One of the most fascinating sites in the area is the mass rock located in Barleyfield townland. Even though it was probably used only for a short time, perhaps 50 years or less, it speaks of an infamous period of Irish history- the Penal Laws.

In the aftermath of the Williamite victory in 1691, a series of laws were enacted to ensure a Protestant ascendancy by the suppression of Catholics. The religious aspect was by no means the main feature of these measures. The early laws were designed to protect a fearful Protestant minority from further war against supporters of James II. Later laws were enacted to keep Catholics out of positions of influence such as the army, judiciary, etc. and of course to keep the land out of Catholic hands.

However it was the specifically religious aspects of the laws which have continued to capture the popular imagination. Many nationalist groupings and indeed the Catholic hierarchy made good use of the laws for propaganda purposes long after they were obsolete. In fact most of the strictly religious laws had waned long before the political and economic laws were removed. However it must be said that for a time the Catholic religion was actively suppressed, with special emphasis on removing the clergy. Mass and other practices had to be performed in secrecy and often in isolated areas.

The mass rock in Barleyfield perfectly captures the mood of this time. It has the ideal location for a secret meeting. Being set against a sheer rock face protects and shelters it on two sides, to the east and south. Meanwhile to the north, the priest and laity were protected by a deep valley through which still flows a rushing mountain stream. Across this valley a sentry could keep watch for the threat of approaching soldiers. He would have a clear view over the rolling hills for several miles to the North and East.

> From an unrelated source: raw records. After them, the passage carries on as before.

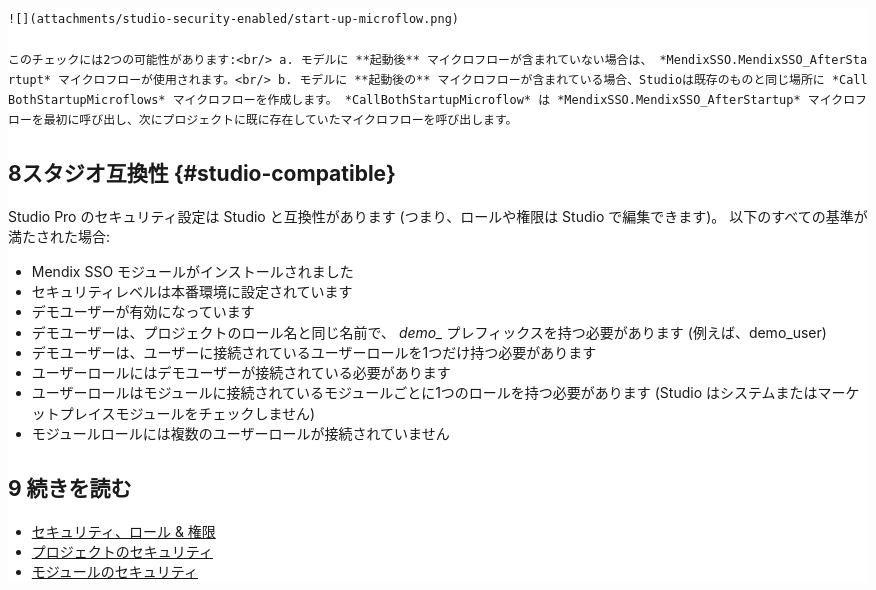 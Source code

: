     ![](attachments/studio-security-enabled/start-up-microflow.png)

    このチェックには2つの可能性があります:<br/> a. モデルに **起動後** マイクロフローが含まれていない場合は、 *MendixSSO.MendixSSO_AfterStartupt* マイクロフローが使用されます。<br/> b. モデルに **起動後の** マイクロフローが含まれている場合、Studioは既存のものと同じ場所に *CallBothStartupMicroflows* マイクロフローを作成します。 *CallBothStartupMicroflow* は *MendixSSO.MendixSSO_AfterStartup* マイクロフローを最初に呼び出し、次にプロジェクトに既に存在していたマイクロフローを呼び出します。

## 8スタジオ互換性 {#studio-compatible}

Studio Pro のセキュリティ設定は Studio と互換性があります (つまり、ロールや権限は Studio で編集できます)。 以下のすべての基準が満たされた場合:

* Mendix SSO モジュールがインストールされました
* セキュリティレベルは本番環境に設定されています
* デモユーザーが有効になっています
* デモユーザーは、プロジェクトのロール名と同じ名前で、 *demo_* プレフィックスを持つ必要があります (例えば、demo_user)
* デモユーザーは、ユーザーに接続されているユーザーロールを1つだけ持つ必要があります
* ユーザーロールにはデモユーザーが接続されている必要があります
* ユーザーロールはモジュールに接続されているモジュールごとに1つのロールを持つ必要があります (Studio はシステムまたはマーケットプレイスモジュールをチェックしません)
* モジュールロールには複数のユーザーロールが接続されていません

## 9 続きを読む

* [セキュリティ、ロール & 権限](/studio8/settings-security)
* [プロジェクトのセキュリティ](project-security)
* [モジュールのセキュリティ](module-security)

Behind the mass rock to the South there is higher ground and this would have made it vulnerable. However a watchman could also take up his post here and with advance warning of any danger, the congregation could swiftly disperse back down the valley to the East.

Nowadays the mass rock is surrounded by a mixture of evergreen and deciduous trees. However, at the time it was used, it was undoubtedly covered in heath and bush. Indeed, for well into this century the area consisted of scrubland with interlinking paths. Standing at the site today, it is easy to picture the local people wending their way through the heath. Men and women, old and young converging to meet with their priest at this secluded location. The mass rock was surrounded by the rock face on two sides, partially enclosing the low altar. With the valley beneath it was a perfect amphitheatre, the priestís voice carrying through the valley as he intoned the Latin.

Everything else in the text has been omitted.